Posted by Daniel Henry, CBC Senior legal counsel

Last week, the Ontario Court of Appeal granted the media a new defamation defence, in addition to truth, fair comment, privilege and consent. It's called "public interest responsible journalism." This new defence promises to remove the “chill” from Canadian defamation law and significantly affect what we publish and when.

Now, in Ontario, when a media organization publishes defamatory public interest information that it honestly believes to be true, and the steps taken in gathering and publishing the information are responsible and fair, it can rest assured that the courts will support it, even if the facts turn out later to be untrue.

Justice Robert J. Sharpe, speaking on behalf of the court, explained the need for the new direction:

“...Democracy depends upon the free and open debate of public issues and the freedom to criticize the rich, the powerful and those, such as police officers, who exercise power and authority in our society."

"...On the other side of the scales, the Supreme Court of Canada has recognized and reaffirmed that the protection of reputation is also an important Charter-protected Canadian value.

"...A newspaper that has properly investigated the story and has every reason to believe it to be true still walks on thin ice. The fear or risk of being unable to prove the truth of controversial matters is bound to discourage the publication of information the public has a legitimate interest in hearing.”

He noted that while the defence is new to Canada, it is not new to the common law world.

In England, for example, the House of Lords has been developing this extension of the privilege defence since late 1999, beginning with a case called Reynolds versus Times Newspapers Limited and Others. The latest expression of the defence is its decision in Jameel versus Wall Street Journal Europe.

In Jameel, the House of Lords developed a three-part test for considering publication of defamatory information:

1. Was there a public interest in the publication of the article?
2. Was the inclusion of the defamatory statement justifiable?
3. If so, Were the steps taken to gather and publish the information responsible and fair?

In adopting and adapting this test for Ontario, Justice Sharpe said he was steering a middle course between the restrictive traditional Canadian common law of defamation and the alternative U.S. approach.

In the U.S., if a media organization publishes information about a public official or public figure, it can succeed in its defence even if the information turns out to be defamatory and untrue, unless the person suing proves that the journalists proceeded with “actual malice”: i.e. they knew, or ought to have known, that what they were publishing was false. There is no requirement there to have been “responsible” or “fair”, in the eyes of a judge or jury.

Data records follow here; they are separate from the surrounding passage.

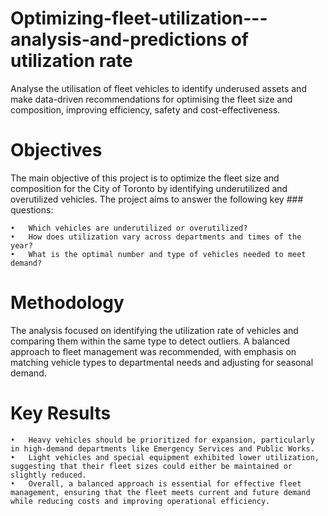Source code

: # Optimizing-fleet-utilization---analysis-and-predictions of utilization rate
Analyse the utilisation of fleet vehicles to identify underused assets and make data-driven recommendations for optimising the fleet size and composition, improving efficiency, safety and cost-effectiveness. 
# Objectives

The main objective of this project is to optimize the fleet size and composition for the City of Toronto by identifying underutilized and overutilized vehicles. The project aims to answer the following key ### questions:

	•	Which vehicles are underutilized or overutilized?
	•	How does utilization vary across departments and times of the year?
	•	What is the optimal number and type of vehicles needed to meet demand?

# Methodology

The analysis focused on identifying the utilization rate of vehicles and comparing them within the same type to detect outliers. A balanced approach to fleet management was recommended, with emphasis on matching vehicle types to departmental needs and adjusting for seasonal demand.

# Key Results

	•	Heavy vehicles should be prioritized for expansion, particularly in high-demand departments like Emergency Services and Public Works.
	•	Light vehicles and special equipment exhibited lower utilization, suggesting that their fleet sizes could either be maintained or slightly reduced.
	•	Overall, a balanced approach is essential for effective fleet management, ensuring that the fleet meets current and future demand while reducing costs and improving operational efficiency.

Under our new defence, if a media organization publishes information on any matter of public interest, it can succeed even if the information turns out to be defamatory and untrue, if it can convince the court, on a balance of probabilities, that the steps it took in gathering and publishing were “responsible and fair.”

There is every reason to believe that this new decision will be considered carefully and followed in Canada’s other common law provinces. In Quebec, under the Civil Code, media organizations can already succeed if they publish defamatory information that turns out to be untrue if the person suing cannot prove they were at fault, for not meeting the standards of the reasonable journalist.

Ultimately, it would be a short step for the Supreme Court of Canada to decide one day, given the charter’s equal guarantee of free expression to all Canadians, that in common law jurisdictions, a court should only award damages against a journalist exercising his or her right of free expression if the person suing can prove the journalist published defamatory false information and did not meet appropriate standards in the process of publication.

Courts acknowledge that free expression should be encouraged as the best way for society to arrive at truth. They differ on the test to be applied in these circumstances, and the burden of proof. In my view, as long as any doubt about a journalist’s responsibility is resolved against the journalist, free expression is discouraged and our collective search for truth is unnecessarily inhibited.

In any case, this decision is a step forward for free expression, and the search for truth. Truth is what the media want to publish. With the new defence, the law retains its incentive for media organizations to do just that.

The decision itself is available online in full in english, et en francais.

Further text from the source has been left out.